# YOUR TASK:
The data below holds the lines to copy: everything from the line containing "possible for PostCSS" to the line containing "### Creating a child theme", both ends included, set down exactly.

# DATA RECORDS:
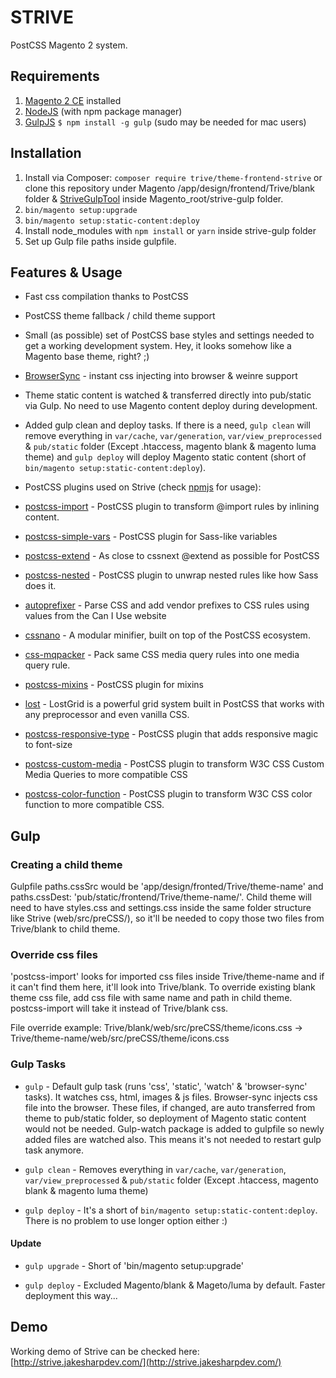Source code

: # STRIVE

PostCSS Magento 2 system.

## Requirements

1. [Magento 2 CE](https://magento.com/products/community-edition) installed
1. [NodeJS](http://nodejs.org/) (with npm package manager)
2. [GulpJS](https://github.com/gulpjs/gulp) `$ npm install -g gulp` (sudo may be needed for mac users)

## Installation

1. Install via Composer: `composer require trive/theme-frontend-strive` or clone this repository under Magento /app/design/frontend/Trive/blank folder & [StriveGulpTool](https://github.com/trive-digital/StriveGulpTool) inside Magento_root/strive-gulp folder.
2. `bin/magento setup:upgrade`
3. `bin/magento setup:static-content:deploy`
4. Install node_modules with `npm install` or `yarn` inside strive-gulp folder
5. Set up Gulp file paths inside gulpfile.

## Features & Usage

- Fast css compilation thanks to PostCSS
- PostCSS theme fallback / child theme support
- Small (as possible) set of PostCSS base styles and settings needed to get a working development system. Hey, it looks somehow like a Magento base theme, right? ;)
- [BrowserSync](https://www.browsersync.io/) - instant css injecting into browser & weinre support
- Theme static content is watched & transferred directly into pub/static via Gulp. No need to use Magento content deploy during development.
- Added gulp clean and deploy tasks. If there is a need, `gulp clean` will remove everything in `var/cache`, `var/generation`, `var/view_preprocessed` & `pub/static` folder (Except .htaccess, magento blank & magento luma theme) and `gulp deploy` will deploy Magento static content (short of `bin/magento setup:static-content:deploy`).

- PostCSS plugins used on Strive (check [npmjs](https://www.npmjs.com/) for usage):
- [postcss-import](https://www.npmjs.com/package/postcss-import) - PostCSS plugin to transform @import rules by inlining content.
- [postcss-simple-vars](https://www.npmjs.com/package/postcss-simple-vars) - PostCSS plugin for Sass-like variables
- [postcss-extend](https://www.npmjs.com/package/postcss-extend) - As close to cssnext @extend as possible for PostCSS
- [postcss-nested](https://www.npmjs.com/package/postcss-nested) - PostCSS plugin to unwrap nested rules like how Sass does it.
- [autoprefixer](https://www.npmjs.com/package/autoprefixer) - Parse CSS and add vendor prefixes to CSS rules using values from the Can I Use website
- [cssnano](https://www.npmjs.com/package/cssnano) - A modular minifier, built on top of the PostCSS ecosystem.
- [css-mqpacker](https://www.npmjs.com/package/css-mqpacker) - Pack same CSS media query rules into one media query rule.
- [postcss-mixins](https://www.npmjs.com/package/postcss-mixins) - PostCSS plugin for mixins
- [lost](https://www.npmjs.com/package/lost) - LostGrid is a powerful grid system built in PostCSS that works with any preprocessor and even vanilla CSS.
- [postcss-responsive-type](https://www.npmjs.com/package/postcss-responsive-type) - PostCSS plugin that adds responsive magic to font-size
- [postcss-custom-media](https://www.npmjs.com/package/postcss-custom-media) - PostCSS plugin to transform W3C CSS Custom Media Queries to more compatible CSS
- [postcss-color-function](https://www.npmjs.com/package/postcss-color-function) - PostCSS plugin to transform W3C CSS color function to more compatible CSS.

## Gulp

### Creating a child theme

Gulpfile paths.cssSrc would be 'app/design/fronted/Trive/theme-name' and paths.cssDest: 'pub/static/frontend/Trive/theme-name/'. Child theme will need to have styles.css and settings.css inside the same folder structure like Strive (web/src/preCSS/), so it'll be needed to copy those two files from Trive/blank to child theme.

### Override css files

'postcss-import' looks for imported css files inside Trive/theme-name and if it can't find them here, it'll look into Trive/blank. To override existing blank theme css file, add css file with same name and path in child theme. postcss-import will take it instead of Trive/blank css.

File override example: Trive/blank/web/src/preCSS/theme/icons.css -> Trive/theme-name/web/src/preCSS/theme/icons.css

### Gulp Tasks

- `gulp` - Default gulp task (runs 'css', 'static', 'watch' & 'browser-sync' tasks). It watches css, html, images & js files. Browser-sync injects css file into the browser. These files, if changed, are auto transferred from theme to pub/static folder, so deployment of Magento static content would not be needed. Gulp-watch package is added to gulpfile so newly added files are watched also. This means it's not needed to restart gulp task anymore.

- `gulp clean` - Removes everything in `var/cache`, `var/generation`, `var/view_preprocessed` & `pub/static` folder (Except .htaccess, magento blank & magento luma theme)

- `gulp deploy` - It's a short of `bin/magento setup:static-content:deploy`. There is no problem to use longer option either :)

#### Update

- `gulp upgrade` - Short of 'bin/magento setup:upgrade'

- `gulp deploy`  - Excluded Magento/blank & Mageto/luma by default. Faster deployment this way...

## Demo

Working demo of Strive can be checked here: [http://strive.jakesharpdev.com/](http://strive.jakesharpdev.com/)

# SOLUTION TO THIS TASK:
- [postcss-extend](https://www.npmjs.com/package/postcss-extend) - As close to cssnext @extend as possible for PostCSS
- [postcss-nested](https://www.npmjs.com/package/postcss-nested) - PostCSS plugin to unwrap nested rules like how Sass does it.
- [autoprefixer](https://www.npmjs.com/package/autoprefixer) - Parse CSS and add vendor prefixes to CSS rules using values from the Can I Use website
- [cssnano](https://www.npmjs.com/package/cssnano) - A modular minifier, built on top of the PostCSS ecosystem.
- [css-mqpacker](https://www.npmjs.com/package/css-mqpacker) - Pack same CSS media query rules into one media query rule.
- [postcss-mixins](https://www.npmjs.com/package/postcss-mixins) - PostCSS plugin for mixins
- [lost](https://www.npmjs.com/package/lost) - LostGrid is a powerful grid system built in PostCSS that works with any preprocessor and even vanilla CSS.
- [postcss-responsive-type](https://www.npmjs.com/package/postcss-responsive-type) - PostCSS plugin that adds responsive magic to font-size
- [postcss-custom-media](https://www.npmjs.com/package/postcss-custom-media) - PostCSS plugin to transform W3C CSS Custom Media Queries to more compatible CSS
- [postcss-color-function](https://www.npmjs.com/package/postcss-color-function) - PostCSS plugin to transform W3C CSS color function to more compatible CSS.

## Gulp

### Creating a child theme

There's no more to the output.